In the entries below, count every line containing "graphics". Return the number and nothing else.

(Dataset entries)
*-*-*
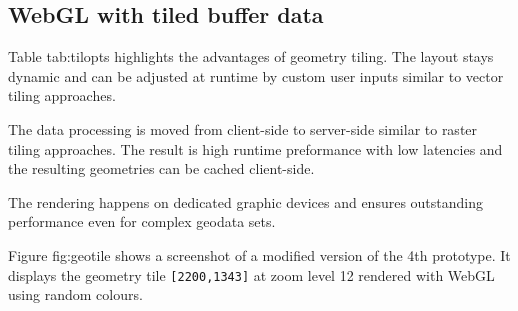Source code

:     \subsection{WebGL with tiled buffer data}
      \label{sec:imple:applc:buffr}
      Table {tab:tilopts} highlights the advantages of geometry tiling. The layout stays dynamic and can be adjusted at runtime by custom user inputs similar to vector tiling approaches.\par
      The data processing is moved from client-side to server-side similar to raster tiling approaches. The result is high runtime preformance with low latencies and the resulting geometries can be cached client-side.\par
      The rendering happens on dedicated graphic devices and ensures outstanding performance even for complex geodata sets.

      Figure {fig:geotile} shows a screenshot of a modified version of the 4th prototype. It displays the geometry tile \texttt{[2200,1343]} at zoom level 12 rendered with WebGL using random colours.

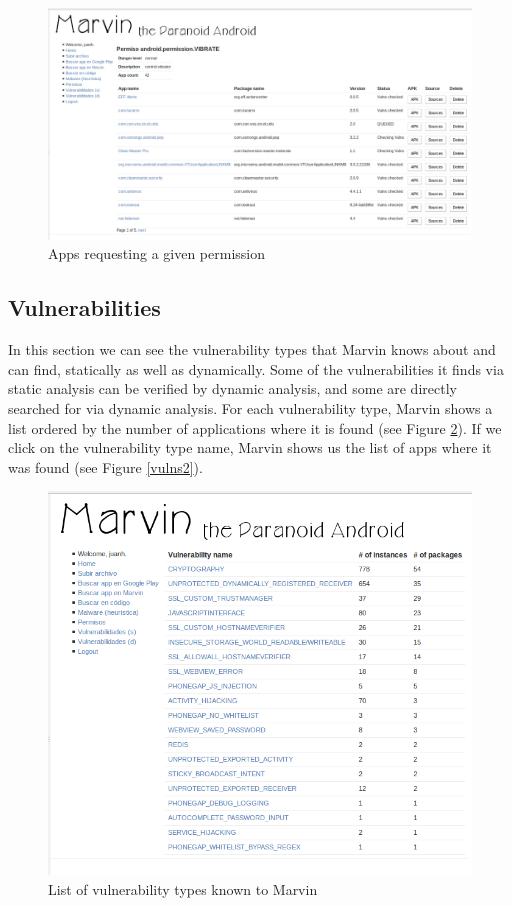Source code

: \documentclass[11pt]{article}
\begin{document}
\begin{figure}[H]
\begin{center}
\includegraphics[width=\textwidth]{graphics/marvin_permissions2.png}
\caption{Apps requesting a given permission} \label{appsbyperm}
\end{center}
\end{figure}

\subsection{Vulnerabilities}

In this section we can see the vulnerability types that Marvin knows about and can find, statically as well as dynamically. Some of the vulnerabilities it finds via static analysis can be verified by dynamic analysis, and some are directly searched for via dynamic analysis. For each vulnerability type, Marvin shows a list ordered by the number of applications where it is found (see Figure \ref{vulns}). If we click on the vulnerability type name, Marvin shows us the list of apps where it was found (see Figure \ref{vulns2}).

\begin{figure}[H]
\begin{center}
\includegraphics[width=\textwidth]{graphics/marvin_vulns.png}
\caption{List of vulnerability types known to Marvin} \label{vulns}
\end{center}
\end{figure}
\end{document}
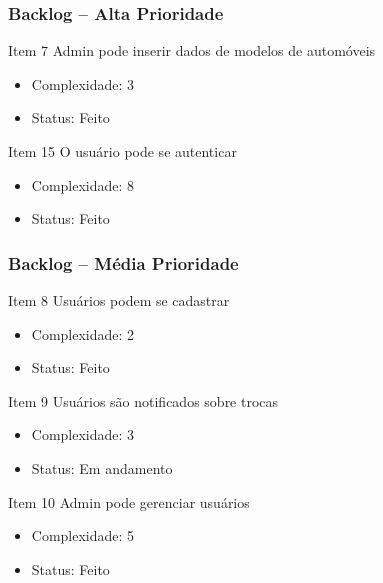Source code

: \documentclass[hyperref={pdfpagelabels=false},11pt]{beamer}
\begin{document}
			\begin{frame}
				\frametitle{Backlog -- Alta Prioridade}
				\begin{block}{Item 7}
					Admin pode inserir dados de modelos de automóveis
					\begin{itemize}
						\item{Complexidade: 3}
						\item{Status: Feito}
					\end{itemize}
				\end{block}
				
				\begin{block}{Item 15}
					O usuário pode se autenticar
					\begin{itemize}
						\item{Complexidade: 8}
						\item{Status: Feito}
					\end{itemize}
				\end{block}
			\end{frame}
			
			\begin{frame}
				\frametitle{Backlog -- Média Prioridade}
				\begin{block}{Item 8}
					Usuários podem se cadastrar
					\begin{itemize}
						\item{Complexidade: 2}
						\item{Status: Feito}
					\end{itemize}
				\end{block}
				
				\begin{block}{Item 9}
					Usuários são notificados sobre trocas
					\begin{itemize}
						\item{Complexidade: 3}
						\item{Status: Em andamento}
					\end{itemize}
				\end{block}
				
				\begin{block}{Item 10}
					Admin pode gerenciar usuários
					\begin{itemize}
						\item{Complexidade: 5}
						\item{Status: Feito}
					\end{itemize}
				\end{block}
			\end{frame}
			
\end{document}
*-*-*
ANSWER = 2